> _Your goal_:
Print back every record below, exactly as it stands.
Top of Entries supplied
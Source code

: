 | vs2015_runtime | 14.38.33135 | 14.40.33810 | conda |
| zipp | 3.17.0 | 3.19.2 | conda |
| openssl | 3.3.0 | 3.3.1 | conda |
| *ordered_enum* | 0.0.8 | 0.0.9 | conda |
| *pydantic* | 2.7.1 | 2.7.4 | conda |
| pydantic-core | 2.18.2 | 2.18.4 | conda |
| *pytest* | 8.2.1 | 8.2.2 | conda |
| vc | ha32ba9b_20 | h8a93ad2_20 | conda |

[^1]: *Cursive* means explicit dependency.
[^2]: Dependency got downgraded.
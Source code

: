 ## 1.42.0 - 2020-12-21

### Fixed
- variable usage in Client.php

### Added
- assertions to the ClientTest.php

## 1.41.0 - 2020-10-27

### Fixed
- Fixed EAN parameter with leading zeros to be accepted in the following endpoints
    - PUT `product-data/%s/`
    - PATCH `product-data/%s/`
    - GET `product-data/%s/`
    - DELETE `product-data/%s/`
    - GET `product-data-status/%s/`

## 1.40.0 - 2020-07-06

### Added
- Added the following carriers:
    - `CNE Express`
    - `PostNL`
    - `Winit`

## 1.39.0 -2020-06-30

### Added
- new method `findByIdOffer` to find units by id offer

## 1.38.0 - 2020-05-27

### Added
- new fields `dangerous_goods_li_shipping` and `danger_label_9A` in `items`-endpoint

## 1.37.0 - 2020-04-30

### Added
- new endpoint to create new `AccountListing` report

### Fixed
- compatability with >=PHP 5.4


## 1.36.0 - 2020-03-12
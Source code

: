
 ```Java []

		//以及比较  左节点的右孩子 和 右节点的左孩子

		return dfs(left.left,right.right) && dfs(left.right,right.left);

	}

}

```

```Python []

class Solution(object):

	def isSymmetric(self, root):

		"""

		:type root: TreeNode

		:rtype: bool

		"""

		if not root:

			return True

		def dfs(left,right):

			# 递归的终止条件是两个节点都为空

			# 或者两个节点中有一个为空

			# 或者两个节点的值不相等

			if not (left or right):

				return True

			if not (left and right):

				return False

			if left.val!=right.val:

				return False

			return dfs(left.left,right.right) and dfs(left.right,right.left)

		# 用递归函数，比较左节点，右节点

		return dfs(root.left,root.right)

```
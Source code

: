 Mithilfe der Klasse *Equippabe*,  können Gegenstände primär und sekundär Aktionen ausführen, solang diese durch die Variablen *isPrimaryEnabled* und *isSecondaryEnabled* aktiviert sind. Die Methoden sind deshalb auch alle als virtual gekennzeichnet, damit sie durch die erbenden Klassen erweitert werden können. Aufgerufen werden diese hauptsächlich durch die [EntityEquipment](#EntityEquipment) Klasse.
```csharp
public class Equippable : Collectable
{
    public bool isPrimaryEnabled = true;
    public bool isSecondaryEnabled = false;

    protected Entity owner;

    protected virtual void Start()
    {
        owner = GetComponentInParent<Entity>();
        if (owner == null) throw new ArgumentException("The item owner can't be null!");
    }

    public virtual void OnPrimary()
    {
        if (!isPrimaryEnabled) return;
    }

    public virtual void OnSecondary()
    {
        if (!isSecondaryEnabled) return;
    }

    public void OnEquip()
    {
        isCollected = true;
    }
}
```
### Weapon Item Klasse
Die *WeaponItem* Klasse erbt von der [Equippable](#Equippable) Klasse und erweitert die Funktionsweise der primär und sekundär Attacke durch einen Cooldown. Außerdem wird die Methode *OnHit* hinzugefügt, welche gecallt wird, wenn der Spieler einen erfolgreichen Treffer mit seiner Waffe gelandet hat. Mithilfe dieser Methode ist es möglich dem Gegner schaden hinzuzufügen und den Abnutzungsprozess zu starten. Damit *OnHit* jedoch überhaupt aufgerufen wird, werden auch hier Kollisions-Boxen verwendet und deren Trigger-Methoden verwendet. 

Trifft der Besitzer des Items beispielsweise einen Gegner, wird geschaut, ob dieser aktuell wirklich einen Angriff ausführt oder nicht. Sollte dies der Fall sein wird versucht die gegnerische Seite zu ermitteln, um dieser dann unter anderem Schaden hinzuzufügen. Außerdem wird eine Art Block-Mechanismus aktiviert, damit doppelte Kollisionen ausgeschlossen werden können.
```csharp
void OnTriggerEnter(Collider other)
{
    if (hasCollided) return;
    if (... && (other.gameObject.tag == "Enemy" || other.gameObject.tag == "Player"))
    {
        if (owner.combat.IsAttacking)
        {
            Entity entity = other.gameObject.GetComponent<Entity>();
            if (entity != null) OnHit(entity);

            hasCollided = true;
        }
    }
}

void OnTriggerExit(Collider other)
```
Bottom of Entries supplied
> _Answer to this task_:
Source code

: | vs2015_runtime | 14.38.33135 | 14.40.33810 | conda |
| zipp | 3.17.0 | 3.19.2 | conda |
| openssl | 3.3.0 | 3.3.1 | conda |
| *ordered_enum* | 0.0.8 | 0.0.9 | conda |
| *pydantic* | 2.7.1 | 2.7.4 | conda |
| pydantic-core | 2.18.2 | 2.18.4 | conda |
| *pytest* | 8.2.1 | 8.2.2 | conda |
| vc | ha32ba9b_20 | h8a93ad2_20 | conda |

[^1]: *Cursive* means explicit dependency.
[^2]: Dependency got downgraded.
Source code

: ## 1.42.0 - 2020-12-21

### Fixed
- variable usage in Client.php

### Added
- assertions to the ClientTest.php

## 1.41.0 - 2020-10-27

### Fixed
- Fixed EAN parameter with leading zeros to be accepted in the following endpoints
    - PUT `product-data/%s/`
    - PATCH `product-data/%s/`
    - GET `product-data/%s/`
    - DELETE `product-data/%s/`
    - GET `product-data-status/%s/`

## 1.40.0 - 2020-07-06

### Added
- Added the following carriers:
    - `CNE Express`
    - `PostNL`
    - `Winit`

## 1.39.0 -2020-06-30

### Added
- new method `findByIdOffer` to find units by id offer

## 1.38.0 - 2020-05-27

### Added
- new fields `dangerous_goods_li_shipping` and `danger_label_9A` in `items`-endpoint

## 1.37.0 - 2020-04-30

### Added
- new endpoint to create new `AccountListing` report

### Fixed
- compatability with >=PHP 5.4


## 1.36.0 - 2020-03-12
Source code

:
 ```Java []

		//以及比较  左节点的右孩子 和 右节点的左孩子

		return dfs(left.left,right.right) && dfs(left.right,right.left);

	}

}

```

```Python []

class Solution(object):

	def isSymmetric(self, root):

		"""

		:type root: TreeNode

		:rtype: bool

		"""

		if not root:

			return True

		def dfs(left,right):

			# 递归的终止条件是两个节点都为空

			# 或者两个节点中有一个为空

			# 或者两个节点的值不相等

			if not (left or right):

				return True

			if not (left and right):

				return False

			if left.val!=right.val:

				return False

			return dfs(left.left,right.right) and dfs(left.right,right.left)

		# 用递归函数，比较左节点，右节点

		return dfs(root.left,root.right)

```
Source code

: Mithilfe der Klasse *Equippabe*,  können Gegenstände primär und sekundär Aktionen ausführen, solang diese durch die Variablen *isPrimaryEnabled* und *isSecondaryEnabled* aktiviert sind. Die Methoden sind deshalb auch alle als virtual gekennzeichnet, damit sie durch die erbenden Klassen erweitert werden können. Aufgerufen werden diese hauptsächlich durch die [EntityEquipment](#EntityEquipment) Klasse.
```csharp
public class Equippable : Collectable
{
    public bool isPrimaryEnabled = true;
    public bool isSecondaryEnabled = false;

    protected Entity owner;

    protected virtual void Start()
    {
        owner = GetComponentInParent<Entity>();
        if (owner == null) throw new ArgumentException("The item owner can't be null!");
    }

    public virtual void OnPrimary()
    {
        if (!isPrimaryEnabled) return;
    }

    public virtual void OnSecondary()
    {
        if (!isSecondaryEnabled) return;
    }

    public void OnEquip()
    {
        isCollected = true;
    }
}
```
### Weapon Item Klasse
Die *WeaponItem* Klasse erbt von der [Equippable](#Equippable) Klasse und erweitert die Funktionsweise der primär und sekundär Attacke durch einen Cooldown. Außerdem wird die Methode *OnHit* hinzugefügt, welche gecallt wird, wenn der Spieler einen erfolgreichen Treffer mit seiner Waffe gelandet hat. Mithilfe dieser Methode ist es möglich dem Gegner schaden hinzuzufügen und den Abnutzungsprozess zu starten. Damit *OnHit* jedoch überhaupt aufgerufen wird, werden auch hier Kollisions-Boxen verwendet und deren Trigger-Methoden verwendet. 

Trifft der Besitzer des Items beispielsweise einen Gegner, wird geschaut, ob dieser aktuell wirklich einen Angriff ausführt oder nicht. Sollte dies der Fall sein wird versucht die gegnerische Seite zu ermitteln, um dieser dann unter anderem Schaden hinzuzufügen. Außerdem wird eine Art Block-Mechanismus aktiviert, damit doppelte Kollisionen ausgeschlossen werden können.
```csharp
void OnTriggerEnter(Collider other)
{
    if (hasCollided) return;
    if (... && (other.gameObject.tag == "Enemy" || other.gameObject.tag == "Player"))
    {
        if (owner.combat.IsAttacking)
        {
            Entity entity = other.gameObject.GetComponent<Entity>();
            if (entity != null) OnHit(entity);

            hasCollided = true;
        }
    }
}

void OnTriggerExit(Collider other)
```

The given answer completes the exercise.